DNS routing policy at scale refers to the architectural insight that the choice of DNS routing policy becomes a load-bearing decision at CDN/edge scale — particularly when combined with persistent-connection protocols. At normal scale, routing policies (Weighted, Latency, Multi-Value Answer, Failover) produce similar operational outcomes. At extreme scale (millions of simultaneous connections, CDN edge fleets with many resolving nodes), the difference between returning 1 IP per query (Weighted) vs up to 8 IPs per query (Multi-Value Answer) determines whether traffic distributes or concentrates.

The bitdrift lesson

The canonical wiki production instance (Source: sources/2026-07-15-aws-bitdrift-scaled-121-million-grpc-connections-cloudfront):

Policy IPs per response Behavior at 121M devices
Weighted 1 All CloudFront edges resolve to same NLB per TTL → 80% 5xx
Multi-Value Answer Up to 8 Edges spread connections across all NLBs immediately → 0% 5xx

The key insight: adding more origins (2 → 6 NLBs) had no observable effect under Weighted routing because the policy still returned only 1 IP per query.

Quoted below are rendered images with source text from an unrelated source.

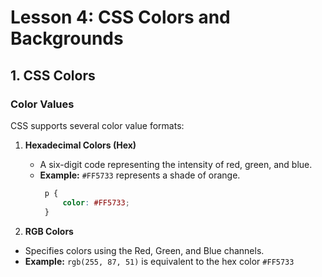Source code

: # **Lesson 4: CSS Colors and Backgrounds**

## **1. CSS Colors**

### **Color Values**

CSS supports several color value formats:

1.  **Hexadecimal Colors (Hex)**
    
    -   A six-digit code representing the intensity of red, green, and blue.
    -   **Example:** `#FF5733` represents a shade of orange.
		   ```css
		    p {
			    color: #FF5733;
			}
		```

2. **RGB Colors**

-   Specifies colors using the Red, Green, and Blue channels.
-   **Example:** `rgb(255, 87, 51)` is equivalent to the hex color `#FF5733`
<!--stackedit_data:
eyJoaXN0b3J5IjpbNzkwMDA1ODc0LC0yMDg4NzQ2NjEyXX0=
-->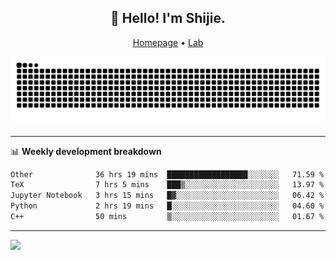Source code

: <h2 align="center">👋 Hello! I'm Shijie.</h2>
<p align="center">
  <a href="https://xu-shi-jie.github.io"> Homepage</a> •
  <a href="https://onodalab.ees.hokudai.ac.jp"> Lab </a>
</p>

![Snake animation](https://github.com/xu-shi-jie/xu-shi-jie/blob/output/github-snake.svg)


-------

📊 **Weekly development breakdown**
<!--START_SECTION:waka-->

```txt
Other              36 hrs 19 mins  ██████████████████░░░░░░░   71.59 %
TeX                7 hrs 5 mins    ███▒░░░░░░░░░░░░░░░░░░░░░   13.97 %
Jupyter Notebook   3 hrs 15 mins   █▓░░░░░░░░░░░░░░░░░░░░░░░   06.42 %
Python             2 hrs 19 mins   █░░░░░░░░░░░░░░░░░░░░░░░░   04.60 %
C++                50 mins         ▒░░░░░░░░░░░░░░░░░░░░░░░░   01.67 %
```

<!--END_SECTION:waka-->

-------
![](https://komarev.com/ghpvc/?username=xu-shi-jie&style=flat-square&color=blue) 
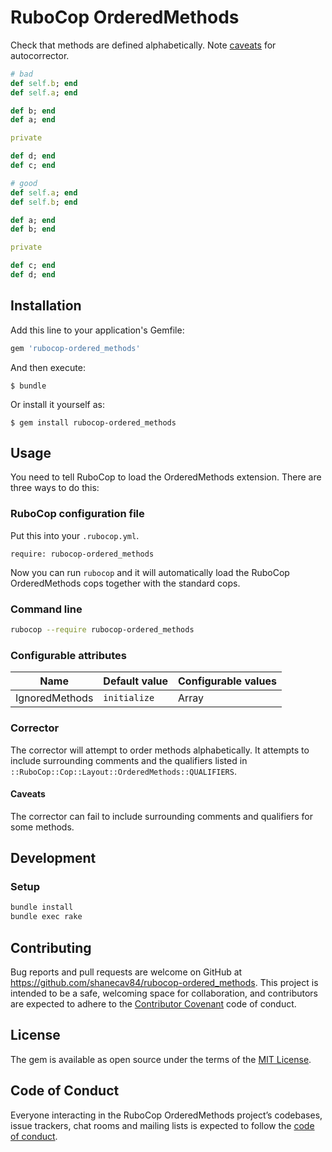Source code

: # RuboCop OrderedMethods

Check that methods are defined alphabetically. Note [caveats](#caveats) for
autocorrector.

```ruby
# bad
def self.b; end
def self.a; end

def b; end
def a; end

private

def d; end
def c; end

# good
def self.a; end
def self.b; end

def a; end
def b; end

private

def c; end
def d; end
```

## Installation

Add this line to your application's Gemfile:

```ruby
gem 'rubocop-ordered_methods'
```

And then execute:

    $ bundle

Or install it yourself as:

    $ gem install rubocop-ordered_methods

## Usage

You need to tell RuboCop to load the OrderedMethods extension. There are three
ways to do this:

### RuboCop configuration file

Put this into your `.rubocop.yml`.

```
require: rubocop-ordered_methods
```

Now you can run `rubocop` and it will automatically load the RuboCop OrderedMethods
cops together with the standard cops.

### Command line

```bash
rubocop --require rubocop-ordered_methods
```

### Configurable attributes

Name | Default value | Configurable values
--- | --- | ---
IgnoredMethods | `initialize` | Array

### Corrector

The corrector will attempt to order methods alphabetically. It attempts to
include surrounding comments and the qualifiers listed in
`::RuboCop::Cop::Layout::OrderedMethods::QUALIFIERS`.

#### Caveats
The corrector can fail to include surrounding comments and qualifiers for some
methods.

## Development

### Setup

```bash
bundle install
bundle exec rake
```

## Contributing

Bug reports and pull requests are welcome on GitHub at https://github.com/shanecav84/rubocop-ordered_methods. This project is intended to be a safe, welcoming space for collaboration, and contributors are expected to adhere to the [Contributor Covenant](http://contributor-covenant.org) code of conduct.

## License

The gem is available as open source under the terms of the [MIT License](https://opensource.org/licenses/MIT).

## Code of Conduct

Everyone interacting in the RuboCop OrderedMethods project’s codebases, issue trackers, chat rooms and mailing lists is expected to follow the [code of conduct](https://github.com/shanecav84/rubocop-ordered_methods/blob/master/CODE_OF_CONDUCT.md).
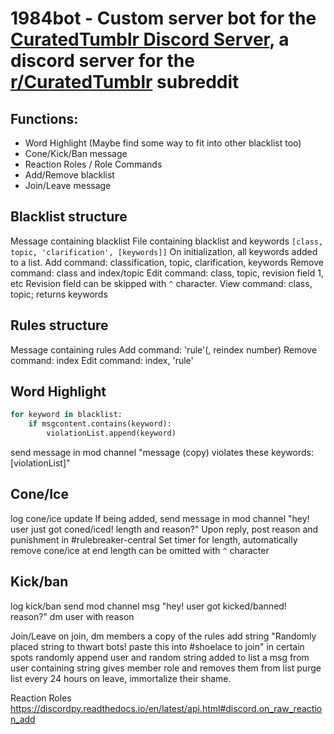 
# 1984bot - Custom server bot for the [CuratedTumblr Discord Server](https://discord.gg/aWtJjSFG5X), a discord server for the [r/CuratedTumblr](https://www.reddit.com/r/CuratedTumblr) subreddit

## Functions:
- Word Highlight (Maybe find some way to fit into other blacklist too)
- Cone/Kick/Ban message
- Reaction Roles / Role Commands
- Add/Remove blacklist
- Join/Leave message

## Blacklist structure
Message containing blacklist
File containing blacklist and keywords `[class, topic, 'clarification', [keywords]]`
	On initialization, all keywords added to a list.
Add command: classification, topic, clarification, keywords
Remove command: class and index/topic
Edit command: class, topic, revision field 1, etc
	Revision field can be skipped with `^` character.
View command: class, topic; returns keywords

## Rules structure
Message containing rules
Add command: 'rule'(, reindex number)
Remove command: index
Edit command: index, 'rule'

## Word Highlight
```py
for keyword in blacklist:
	if msgcontent.contains(keyword):
		violationList.append(keyword)
```
send message in mod channel "message (copy) violates these keywords: [violationList]"

## Cone/Ice
log cone/ice update
If being added, send message in mod channel "hey! user just got coned/iced! length and reason?"
Upon reply, post reason and punishment in #rulebreaker-central
Set timer for length, automatically remove cone/ice at end
	length can be omitted with `^` character

## Kick/ban
log kick/ban
send mod channel msg "hey! user got kicked/banned! reason?"
dm user with reason

Join/Leave
on join, dm members a copy of the rules
	add string "Randomly placed string to thwart bots! paste this into #shoelace to join" in certain spots randomly
append user and random string added to list
a msg from user containing string gives member role and removes them from list
purge list every 24 hours
on leave, immortalize their shame.

Reaction Roles
https://discordpy.readthedocs.io/en/latest/api.html#discord.on_raw_reaction_add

The problem was not capacity — it was the routing policy's 1-IP-per-response semantic.

When this matters

This concept is specifically relevant when: 1. A CDN or edge fleet resolves your origin domain (many resolving nodes → all converge on the same answer). 2. The protocol uses persistent connections (gRPC, WebSocket) that accumulate rather than redistribute. 3. Traffic surges are sudden (live events, viral content) rather than gradual.

For short-lived HTTP behind a CDN, Weighted routing's single-IP response is usually fine because connections churn before the concentration becomes dangerous. See concepts/persistent-connection-amplification for why persistent protocols change this calculus.